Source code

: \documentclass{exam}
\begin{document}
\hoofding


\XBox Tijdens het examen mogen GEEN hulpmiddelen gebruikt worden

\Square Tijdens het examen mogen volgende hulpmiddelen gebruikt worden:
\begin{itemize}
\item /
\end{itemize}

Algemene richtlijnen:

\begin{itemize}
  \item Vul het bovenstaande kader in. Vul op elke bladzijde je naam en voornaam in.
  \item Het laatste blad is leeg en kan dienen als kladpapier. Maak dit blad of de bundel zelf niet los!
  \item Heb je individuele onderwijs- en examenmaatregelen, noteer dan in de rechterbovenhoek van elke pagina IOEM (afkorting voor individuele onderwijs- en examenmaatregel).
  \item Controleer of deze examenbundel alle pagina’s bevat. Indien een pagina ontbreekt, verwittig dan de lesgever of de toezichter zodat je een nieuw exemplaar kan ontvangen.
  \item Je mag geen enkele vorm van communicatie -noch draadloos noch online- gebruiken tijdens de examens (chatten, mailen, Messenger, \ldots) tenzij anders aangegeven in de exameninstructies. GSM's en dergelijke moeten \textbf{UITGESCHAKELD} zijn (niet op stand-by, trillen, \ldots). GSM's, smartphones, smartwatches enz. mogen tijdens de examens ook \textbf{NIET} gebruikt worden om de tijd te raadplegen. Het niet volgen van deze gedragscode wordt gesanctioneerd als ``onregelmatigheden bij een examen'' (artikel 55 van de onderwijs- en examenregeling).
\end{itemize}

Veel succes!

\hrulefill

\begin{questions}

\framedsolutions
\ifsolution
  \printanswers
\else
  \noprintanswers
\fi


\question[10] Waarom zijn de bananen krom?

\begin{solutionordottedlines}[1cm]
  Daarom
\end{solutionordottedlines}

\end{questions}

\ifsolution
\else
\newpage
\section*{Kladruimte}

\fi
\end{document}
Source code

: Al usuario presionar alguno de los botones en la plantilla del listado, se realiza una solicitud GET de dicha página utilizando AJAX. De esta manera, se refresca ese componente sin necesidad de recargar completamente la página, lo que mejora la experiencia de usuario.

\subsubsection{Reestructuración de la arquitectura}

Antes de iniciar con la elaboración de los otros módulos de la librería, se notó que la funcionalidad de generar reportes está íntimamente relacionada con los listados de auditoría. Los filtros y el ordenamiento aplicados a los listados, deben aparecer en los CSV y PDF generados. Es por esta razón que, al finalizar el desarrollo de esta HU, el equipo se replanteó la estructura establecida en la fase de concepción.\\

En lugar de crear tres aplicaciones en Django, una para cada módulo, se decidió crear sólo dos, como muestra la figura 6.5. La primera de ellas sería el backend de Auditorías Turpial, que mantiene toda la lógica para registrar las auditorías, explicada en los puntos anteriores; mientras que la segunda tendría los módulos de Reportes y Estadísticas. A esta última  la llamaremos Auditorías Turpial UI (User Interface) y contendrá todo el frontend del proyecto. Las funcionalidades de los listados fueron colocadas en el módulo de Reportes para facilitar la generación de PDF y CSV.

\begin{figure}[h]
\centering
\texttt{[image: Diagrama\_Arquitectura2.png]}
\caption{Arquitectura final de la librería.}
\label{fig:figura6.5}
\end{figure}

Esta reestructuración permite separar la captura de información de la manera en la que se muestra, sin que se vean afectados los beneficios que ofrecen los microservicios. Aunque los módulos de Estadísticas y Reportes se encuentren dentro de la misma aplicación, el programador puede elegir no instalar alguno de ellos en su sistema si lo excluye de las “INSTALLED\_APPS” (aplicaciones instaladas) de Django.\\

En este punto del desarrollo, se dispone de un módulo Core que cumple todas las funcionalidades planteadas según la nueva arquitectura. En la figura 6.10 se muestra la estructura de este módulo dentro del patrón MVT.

====================

DIRECTIONS FOR THIS TASK: Return the material exactly as it stands above, but only from its first line to the line containing "zelf niet los!", both ends included.

OUTPUT:
Source code

: \documentclass{exam}
\begin{document}
\hoofding


\XBox Tijdens het examen mogen GEEN hulpmiddelen gebruikt worden

\Square Tijdens het examen mogen volgende hulpmiddelen gebruikt worden:
\begin{itemize}
\item /
\end{itemize}

Algemene richtlijnen:

\begin{itemize}
  \item Vul het bovenstaande kader in. Vul op elke bladzijde je naam en voornaam in.
  \item Het laatste blad is leeg en kan dienen als kladpapier. Maak dit blad of de bundel zelf niet los!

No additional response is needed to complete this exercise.